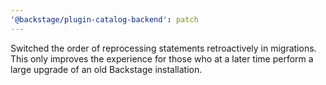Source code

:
 ```yaml
---
'@backstage/plugin-catalog-backend': patch
---
```


Switched the order of reprocessing statements retroactively in migrations. This only improves the experience for those who at a later time perform a large upgrade of an old Backstage installation.
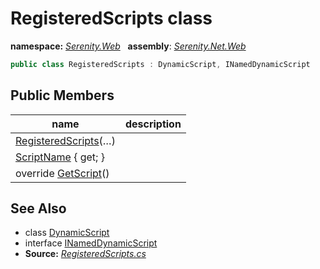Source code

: # RegisteredScripts class
**namespace:** *[Serenity.Web](../README.md#serenity.web-namespace)*   **assembly**: *[Serenity.Net.Web](../README.md)*

```csharp
public class RegisteredScripts : DynamicScript, INamedDynamicScript
```

## Public Members

| name | description |
| --- | --- |
| [RegisteredScripts](RegisteredScripts/RegisteredScripts.md)(…) |  |
| [ScriptName](RegisteredScripts/ScriptName.md) { get; } |  |
| override [GetScript](RegisteredScripts/GetScript.md)() |  |

## See Also

* class [DynamicScript](DynamicScript.md)
* interface [INamedDynamicScript](INamedDynamicScript.md)
* **Source:** *[RegisteredScripts.cs](https://github.com/serenity-is/Serenity/blob/master/src/Serenity.Net.Web/DynamicScript/DynamicScriptTypes/RegisteredScripts.cs)*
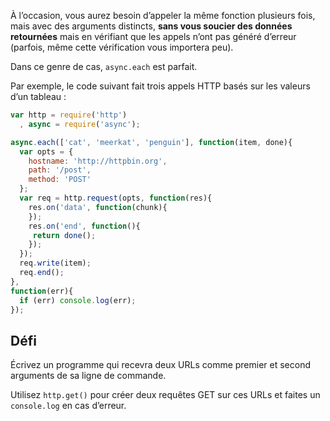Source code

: À l’occasion, vous aurez besoin d’appeler la même fonction plusieurs fois,
mais avec des arguments distincts, **sans vous soucier des données retournées**
mais en vérifiant que les appels n’ont pas généré d’erreur (parfois, même
cette vérification vous importera peu).

Dans ce genre de cas, `async.each` est parfait.

Par exemple, le code suivant fait trois appels HTTP basés sur les valeurs
d’un tableau :

```js
var http = require('http')
  , async = require('async');

async.each(['cat', 'meerkat', 'penguin'], function(item, done){
  var opts = {
    hostname: 'http://httpbin.org',
    path: '/post',
    method: 'POST'
  };
  var req = http.request(opts, function(res){
    res.on('data', function(chunk){
    });
    res.on('end', function(){
     return done();
    });
  });
  req.write(item);
  req.end();
},
function(err){
  if (err) console.log(err);
});
```

## Défi

Écrivez un programme qui recevra deux URLs comme premier et second arguments
de sa ligne de commande.

Utilisez `http.get()` pour créer deux requêtes GET sur ces URLs et faites
un `console.log` en cas d’erreur.
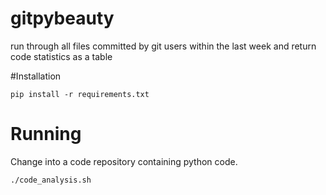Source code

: # gitpybeauty
run through all files committed by git users within the last week and return code statistics as a table

#Installation

```
pip install -r requirements.txt
```

# Running
Change into a code repository containing python code. 

```
./code_analysis.sh
```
.....
WORK TASK: The entries above need to be output again in full, exactly, and without pictures.

TASK ANSWER:
Source code

:
 ```yaml
---
'@backstage/plugin-catalog-backend': patch
---
```


Switched the order of reprocessing statements retroactively in migrations. This only improves the experience for those who at a later time perform a large upgrade of an old Backstage installation.
Source code

: # RegisteredScripts class
**namespace:** *[Serenity.Web](../README.md#serenity.web-namespace)*   **assembly**: *[Serenity.Net.Web](../README.md)*

```csharp
public class RegisteredScripts : DynamicScript, INamedDynamicScript
```

## Public Members

| name | description |
| --- | --- |
| [RegisteredScripts](RegisteredScripts/RegisteredScripts.md)(…) |  |
| [ScriptName](RegisteredScripts/ScriptName.md) { get; } |  |
| override [GetScript](RegisteredScripts/GetScript.md)() |  |

## See Also

* class [DynamicScript](DynamicScript.md)
* interface [INamedDynamicScript](INamedDynamicScript.md)
* **Source:** *[RegisteredScripts.cs](https://github.com/serenity-is/Serenity/blob/master/src/Serenity.Net.Web/DynamicScript/DynamicScriptTypes/RegisteredScripts.cs)*
Source code

: À l’occasion, vous aurez besoin d’appeler la même fonction plusieurs fois,
mais avec des arguments distincts, **sans vous soucier des données retournées**
mais en vérifiant que les appels n’ont pas généré d’erreur (parfois, même
cette vérification vous importera peu).

Dans ce genre de cas, `async.each` est parfait.

Par exemple, le code suivant fait trois appels HTTP basés sur les valeurs
d’un tableau :

```js
var http = require('http')
  , async = require('async');

async.each(['cat', 'meerkat', 'penguin'], function(item, done){
  var opts = {
    hostname: 'http://httpbin.org',
    path: '/post',
    method: 'POST'
  };
  var req = http.request(opts, function(res){
    res.on('data', function(chunk){
    });
    res.on('end', function(){
     return done();
    });
  });
  req.write(item);
  req.end();
},
function(err){
  if (err) console.log(err);
});
```

## Défi

Écrivez un programme qui recevra deux URLs comme premier et second arguments
de sa ligne de commande.

Utilisez `http.get()` pour créer deux requêtes GET sur ces URLs et faites
un `console.log` en cas d’erreur.
Source code

: # gitpybeauty
run through all files committed by git users within the last week and return code statistics as a table

#Installation

```
pip install -r requirements.txt
```

# Running
Change into a code repository containing python code. 

```
./code_analysis.sh
```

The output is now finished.